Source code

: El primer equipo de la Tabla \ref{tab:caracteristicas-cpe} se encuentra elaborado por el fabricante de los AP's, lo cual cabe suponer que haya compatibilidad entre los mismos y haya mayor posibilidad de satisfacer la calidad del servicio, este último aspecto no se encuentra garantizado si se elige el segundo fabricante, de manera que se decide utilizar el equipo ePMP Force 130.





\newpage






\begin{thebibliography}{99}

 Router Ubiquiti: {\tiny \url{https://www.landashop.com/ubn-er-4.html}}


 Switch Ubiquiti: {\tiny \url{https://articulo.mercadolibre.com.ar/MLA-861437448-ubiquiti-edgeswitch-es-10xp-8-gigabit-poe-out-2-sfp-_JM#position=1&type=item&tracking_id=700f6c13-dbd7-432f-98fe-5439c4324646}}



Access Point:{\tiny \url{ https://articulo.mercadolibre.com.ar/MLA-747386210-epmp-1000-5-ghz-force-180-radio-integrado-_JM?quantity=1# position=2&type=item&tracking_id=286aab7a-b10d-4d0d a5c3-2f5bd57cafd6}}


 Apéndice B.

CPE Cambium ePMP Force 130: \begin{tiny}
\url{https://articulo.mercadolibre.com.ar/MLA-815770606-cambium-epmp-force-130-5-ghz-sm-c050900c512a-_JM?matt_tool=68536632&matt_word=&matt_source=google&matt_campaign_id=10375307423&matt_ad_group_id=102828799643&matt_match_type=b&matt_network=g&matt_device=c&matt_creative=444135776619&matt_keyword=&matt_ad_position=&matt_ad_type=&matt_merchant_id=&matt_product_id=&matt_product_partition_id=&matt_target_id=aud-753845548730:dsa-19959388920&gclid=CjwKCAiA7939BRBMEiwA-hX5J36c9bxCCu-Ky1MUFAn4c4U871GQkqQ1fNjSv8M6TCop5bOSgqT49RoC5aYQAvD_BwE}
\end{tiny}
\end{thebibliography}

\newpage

----

Exercise requirements | Copy out the entire material verbatim.

Exercise answer |
Source code

: El primer equipo de la Tabla \ref{tab:caracteristicas-cpe} se encuentra elaborado por el fabricante de los AP's, lo cual cabe suponer que haya compatibilidad entre los mismos y haya mayor posibilidad de satisfacer la calidad del servicio, este último aspecto no se encuentra garantizado si se elige el segundo fabricante, de manera que se decide utilizar el equipo ePMP Force 130.





\newpage






\begin{thebibliography}{99}

 Router Ubiquiti: {\tiny \url{https://www.landashop.com/ubn-er-4.html}}


 Switch Ubiquiti: {\tiny \url{https://articulo.mercadolibre.com.ar/MLA-861437448-ubiquiti-edgeswitch-es-10xp-8-gigabit-poe-out-2-sfp-_JM#position=1&type=item&tracking_id=700f6c13-dbd7-432f-98fe-5439c4324646}}



Access Point:{\tiny \url{ https://articulo.mercadolibre.com.ar/MLA-747386210-epmp-1000-5-ghz-force-180-radio-integrado-_JM?quantity=1# position=2&type=item&tracking_id=286aab7a-b10d-4d0d a5c3-2f5bd57cafd6}}


 Apéndice B.

CPE Cambium ePMP Force 130: \begin{tiny}
\url{https://articulo.mercadolibre.com.ar/MLA-815770606-cambium-epmp-force-130-5-ghz-sm-c050900c512a-_JM?matt_tool=68536632&matt_word=&matt_source=google&matt_campaign_id=10375307423&matt_ad_group_id=102828799643&matt_match_type=b&matt_network=g&matt_device=c&matt_creative=444135776619&matt_keyword=&matt_ad_position=&matt_ad_type=&matt_merchant_id=&matt_product_id=&matt_product_partition_id=&matt_target_id=aud-753845548730:dsa-19959388920&gclid=CjwKCAiA7939BRBMEiwA-hX5J36c9bxCCu-Ky1MUFAn4c4U871GQkqQ1fNjSv8M6TCop5bOSgqT49RoC5aYQAvD_BwE}
\end{tiny}
\end{thebibliography}

\newpage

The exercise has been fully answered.